師走のあいさつ回り、足を延ばして旧避難区域へ。「福島県外の方はわかり難いでしょうが」と言っても、県内の人間でもわかり難い避難区分、原発事故現場の周囲はともかく、爆発時の風向きや降雨によって飛び地のように「帰還困難地域」が存在します。 福島第一原発の同心円には関係なく、放射性セシウムの影響が少なかった避難区域が順次避難解除になっているのですが、5年経過して「戻れますよ」といわれても生活インフラや仕事、子供の学校も含め「戻ります」と言えない状況が続いています。

南相馬市小高区の以前お世話になっていた野菜農家、外部から立ち入りできるようになってから何度か寄っているのですが、当初の「取るものもとりあえず逃げた」ビニールハウスの切れ目から、雑草が吐出していた惨状から除染も進んでいるようです。 生活感のない集落に、除染作業員だけが陽の光を惜しむように作業をしていました。 道路の周囲もきれいに表面が剥ぎ取られています。

雑草が繁茂して伸びるに任せていた庭木もきれいに切り込まれています。逆に生活の形跡がないところに人の手が入った跡だけがあるのも違和感のあるところですが。

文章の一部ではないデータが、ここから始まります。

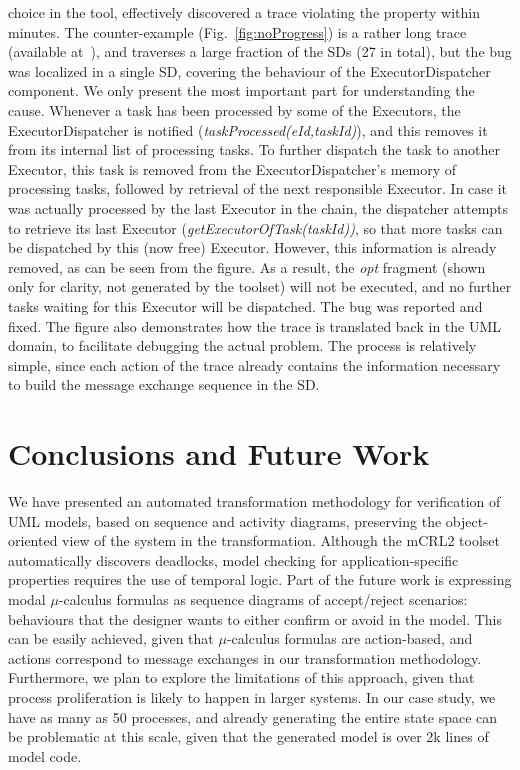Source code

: \documentclass[letter]{llncs}
\newcommand{\secshrink}{\vspace{-.5cm}}
\newcommand{\secshrinkbegin}{\vspace{-.2cm}}
\begin{document}
choice in the tool,
effectively discovered
a trace violating the property within minutes. The counter-example (Fig.~\ref{fig:noProgress}) is a rather long trace (available at~\cite{repo:remenska}), 
and traverses a large fraction of the SDs (27 in total), but the bug was localized in a single SD, covering the behaviour of 
the ExecutorDispatcher component. 
We only present the most important part for understanding the cause. 
Whenever a task has been processed by some of 
the Executors, the ExecutorDispatcher is notified (\emph{taskProcessed(eId,taskId)}), and this removes it from its internal list 
of processing tasks. To further dispatch the task to another Executor, this task is removed from the ExecutorDispatcher's memory of processing tasks,
followed by retrieval of the next responsible Executor. In case it was actually processed by the last Executor in the chain, the
 dispatcher attempts to retrieve its last Executor (\emph{getExecutorOfTask(taskId))}, so that more tasks can be dispatched by 
this (now free) Executor. However, this information
is already removed, as can be seen from the figure. As a result, the \emph{opt} fragment (shown only for clarity, not generated by the toolset)
will not be executed, and no further tasks waiting for this Executor will be dispatched. The bug was reported and fixed.
The figure also demonstrates how the trace is translated back in the UML domain, 
to facilitate debugging the actual problem. The process is relatively simple, since each action of the trace already 
contains the information necessary 
to build the message exchange sequence in the SD.
\secshrink
\vspace{-1 pt}
\section{Conclusions and Future Work}
\label{sec:Conclusions}
\secshrinkbegin
\vspace{-4 pt}
We have presented an automated transformation methodology for verification of UML models, based on sequence and 
activity diagrams, preserving the object-oriented view of the system in the transformation. 
Although the mCRL2 toolset automatically discovers deadlocks, model checking for application-specific properties 
requires the use of temporal logic.
Part of the future work is expressing modal $\mu$-calculus formulas as sequence diagrams of accept/reject scenarios: 
behaviours that the designer wants to either confirm or avoid in the model. This can be easily achieved, given that
$\mu$-calculus formulas are action-based, and actions correspond to message exchanges in our transformation methodology.
Furthermore, we plan to explore the limitations of this approach, given that process proliferation is likely to happen
in larger systems. In our case study, we have as many as 50 processes, and already generating the entire state space can be problematic
at this scale, given that the generated model is over 2k lines of model code.
\end{document}
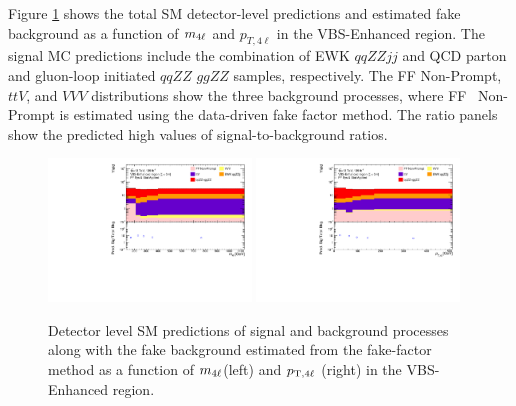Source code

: Figure \ref{fig:MCFFRedStack} shows the total SM detector-level predictions and estimated fake background as a function of $m_{4\ell}$ and $p_{T,4\ell}$ in the VBS-Enhanced region. The signal MC predictions include the combination of EWK $qqZZjj$ and QCD parton and gluon-loop initiated $qqZZ$ $ggZZ$ samples, respectively. The FF Non-Prompt, $ttV$, and $VVV$ distributions show the three background processes, where FF ~Non-Prompt is estimated using the data-driven fake factor method. The ratio panels show the predicted high values of signal-to-background ratios. 

\begin{figure}[!htb]
    \centering
    \includegraphics[width=0.48\textwidth]{figures/Analysis/Background/RedStack_VBSEnhanced_M4l.pdf}
    \includegraphics[width=0.48\textwidth]{figures/Analysis/Background/RedStack_VBSEnhanced_Pt4l.pdf}
    \caption{ Detector level SM predictions of signal and background processes along with the fake background estimated from the fake-factor method as a function of $m_{4\ell}$(left) and $p_{\textrm{T} ,4\ell}$ (right) in the VBS-Enhanced region. \label{fig:MCFFRedStack} }
\end{figure}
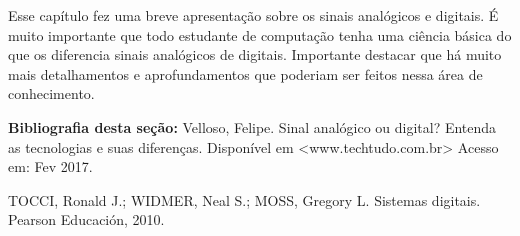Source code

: Esse capítulo fez uma breve apresentação sobre os sinais analógicos e digitais. É muito importante que todo estudante de computação tenha uma ciência básica do que os diferencia sinais analógicos de digitais. Importante destacar que há muito mais detalhamentos e aprofundamentos que poderiam ser feitos nessa área de conhecimento. 


\textbf{Bibliografia desta seção:}
Velloso, Felipe. Sinal analógico ou digital? Entenda as tecnologias e suas diferenças. Disponível em <www.techtudo.com.br> Acesso em: Fev 2017.

TOCCI, Ronald J.; WIDMER, Neal S.; MOSS, Gregory L. Sistemas digitais. Pearson Educación, 2010.




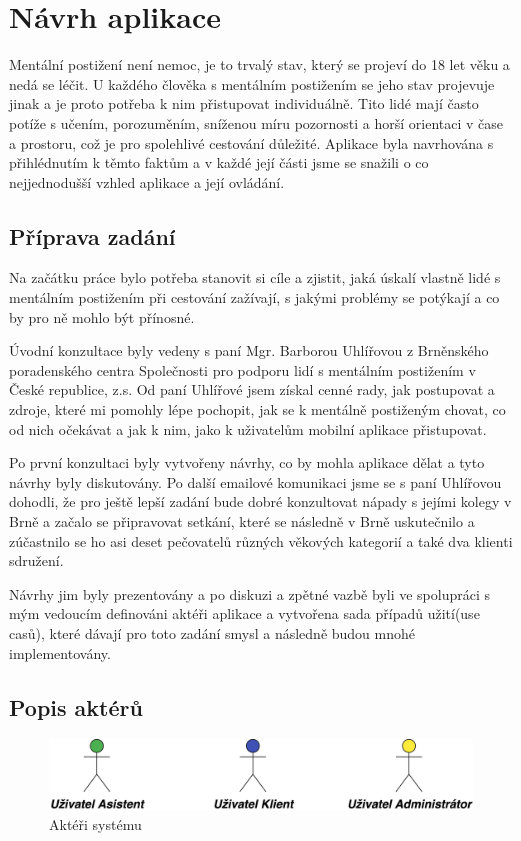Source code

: \documentclass[czech,master,public,dept460,male,java,cpdeclaration]{diploma}
\begin{document}
\section{Návrh aplikace}
Mentální postižení není nemoc, je to trvalý stav, který se projeví do 18 let věku a nedá se léčit\cite{komunikace}.
U každého člověka s mentálním postižením se jeho stav projevuje jinak a je proto potřeba k nim
přistupovat individuálně. Tito lidé mají často potíže s učením, porozuměním, sníženou míru pozornosti
a horší orientaci v čase a prostoru\cite{komunikace}, což je pro spolehlivé cestování důležité.
Aplikace byla navrhována s přihlédnutím k těmto faktům a v každé její části jsme se snažili o co nejjednodušší
vzhled aplikace a její ovládání.


\subsection{Příprava zadání}
Na začátku práce bylo potřeba stanovit si cíle a zjistit, jaká úskalí vlastně lidé s mentálním
postižením při cestování zažívají, s jakými problémy se potýkají a co by pro ně mohlo být přínosné.

Úvodní konzultace byly vedeny s paní Mgr. Barborou Uhlířovou z Brněnského poradenského centra
Společnosti pro podporu lidí s mentálním postižením v České republice, z.s. Od paní Uhlířové jsem
získal cenné rady, jak postupovat a zdroje, které mi pomohly lépe pochopit, jak se k mentálně postiženým chovat,
 co od nich očekávat a jak k nim, jako k uživatelům mobilní aplikace přistupovat.

Po první konzultaci byly vytvořeny návrhy, co by mohla aplikace dělat a tyto návrhy byly diskutovány.
Po další emailové komunikaci jsme se s paní Uhlířovou dohodli, že pro ještě lepší zadání bude
dobré konzultovat nápady s jejími kolegy v Brně a začalo se připravovat setkání, které se následně
v Brně uskutečnilo a zúčastnilo se ho asi deset pečovatelů různých věkových kategorií a také dva klienti
sdružení.

Návrhy jim byly prezentovány a po diskuzi a zpětné vazbě byli ve spolupráci s mým vedoucím definováni
aktéři aplikace a vytvořena sada případů užití(use casů), které dávají pro toto zadání smysl a následně
budou mnohé implementovány.

\subsection{Popis aktérů}
\begin{figure}[H]
        \centering
                \includegraphics[scale=0.14]{img/actors.png}
        \caption{Aktéři systému}
        \label{fig:actors}
\end{figure}
\end{document}
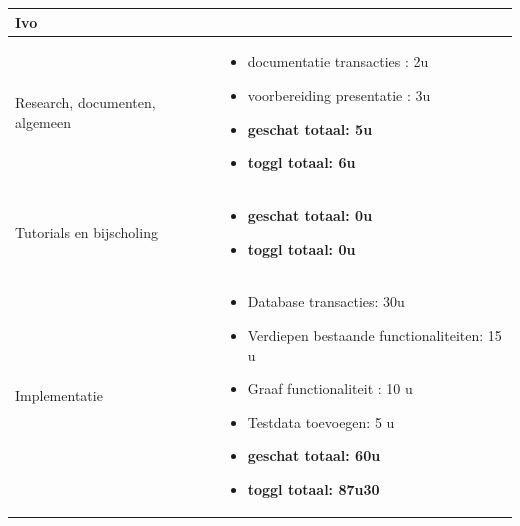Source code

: \documentclass{article}
\begin{document}
\begin{center}
\begin{tabularx}{\textwidth}[t]{XX}
\arrayrulecolor{green}\hline


\vspace{.1 mm}
\textbf{\textcolor{myGreen}{\large{Ivo}}} \vspace{.1 mm} & \\
\hline
\vspace{1 mm}
Research, documenten, algemeen & 
\begin{minipage}[t]{\linewidth}%
\vspace{1 mm}
\begin{itemize}
\item documentatie transacties : 2u
\item voorbereiding presentatie : 3u
\item \textbf{geschat totaal: 5u}
\item \textbf{toggl totaal: 6u}
\end{itemize} 
\vspace{1 mm}
\end{minipage}\\

\arrayrulecolor{black}\hline

\vspace{1 mm}
Tutorials en bijscholing & 
\begin{minipage}[t]{\linewidth}%
\vspace{1 mm}
\begin{itemize}
\item \textbf{geschat totaal: 0u}
\item \textbf{toggl totaal: 0u}
\end{itemize} 
\vspace{1 mm}
\end{minipage}\\

\arrayrulecolor{black}\hline


\vspace{1 mm}
Implementatie & 
\begin{minipage}[t]{\linewidth}%
\vspace{1 mm}
\begin{itemize}
\item Database transacties: 30u
\item Verdiepen bestaande functionaliteiten: 15 u
\item Graaf functionaliteit : 10 u
\item Testdata toevoegen: 5 u
\item \textbf{geschat totaal: 60u}
\item \textbf{toggl totaal: 87u30}
\end{itemize} 
\vspace{1 mm}
\end{minipage}\\



\end{tabularx}
\end{center}
\end{document}
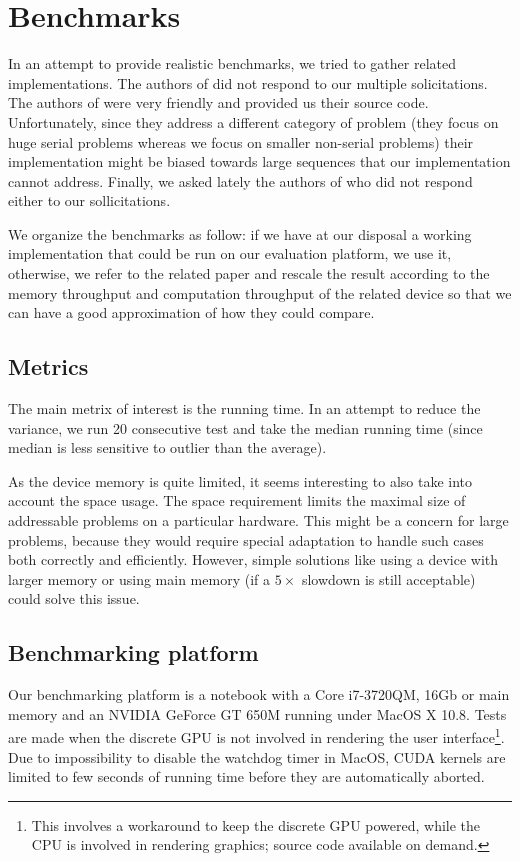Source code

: \section{Benchmarks} \label{benchmarks}
In an attempt to provide realistic benchmarks, we tried to gather related implementations. The authors of \cite{gpu_atlp} did not respond to our multiple solicitations. The authors of \cite{swat_mega} were very friendly and provided us their source code. Unfortunately, since they address a different category of problem (they focus on huge serial problems whereas we focus on smaller non-serial problems) their implementation might be biased towards large sequences that our implementation cannot address. Finally, we asked lately the authors of \cite{gpu_rnafold} who did not respond either to our sollicitations.

We organize the benchmarks as follow: if we have at our disposal a working implementation that could be run on our evaluation platform, we use it, otherwise, we refer to the related paper and rescale the result according to the memory throughput and computation throughput of the related device so that we can have a good approximation of how they could compare.

\subsection{Metrics}
The main metrix of interest is the running time. In an attempt to reduce the variance, we run 20 consecutive test and take the median running time (since median is less sensitive to outlier than the average).

As the device memory is quite limited, it seems interesting to also take into account the space usage. The space requirement limits the maximal size of addressable problems  on a particular hardware. This might be a concern for large problems, because they would require special adaptation to handle such cases both correctly and efficiently. However, simple solutions like using a device with larger memory or using main memory (if a $5\times$ slowdown is still acceptable) could solve this issue.

\subsection{Benchmarking platform}
Our benchmarking platform is a notebook with a Core i7-3720QM, 16Gb or main memory and an NVIDIA GeForce GT 650M running under MacOS X 10.8. Tests are made when the discrete GPU is not involved in rendering the user interface\footnote{This involves a workaround to keep the discrete GPU powered, while the CPU is involved in rendering graphics; source code available on demand.}. Due to impossibility to disable the watchdog timer in MacOS, CUDA kernels are limited to few seconds of running time before they are automatically aborted.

 そして、表札と郵便受けには固くテールが張られ「もうここには戻りません」と意思表示をしているようです。 こちらの消息を知らせる「ご挨拶の品」を置いて来るのが通例ですが、ちょっと置いてこれないような雰囲気でした。 春を待ちわびるように、こちらから東京のデパ地下に「グリーンアスパラ」を送っていました。まさに、あのころが夢のようです。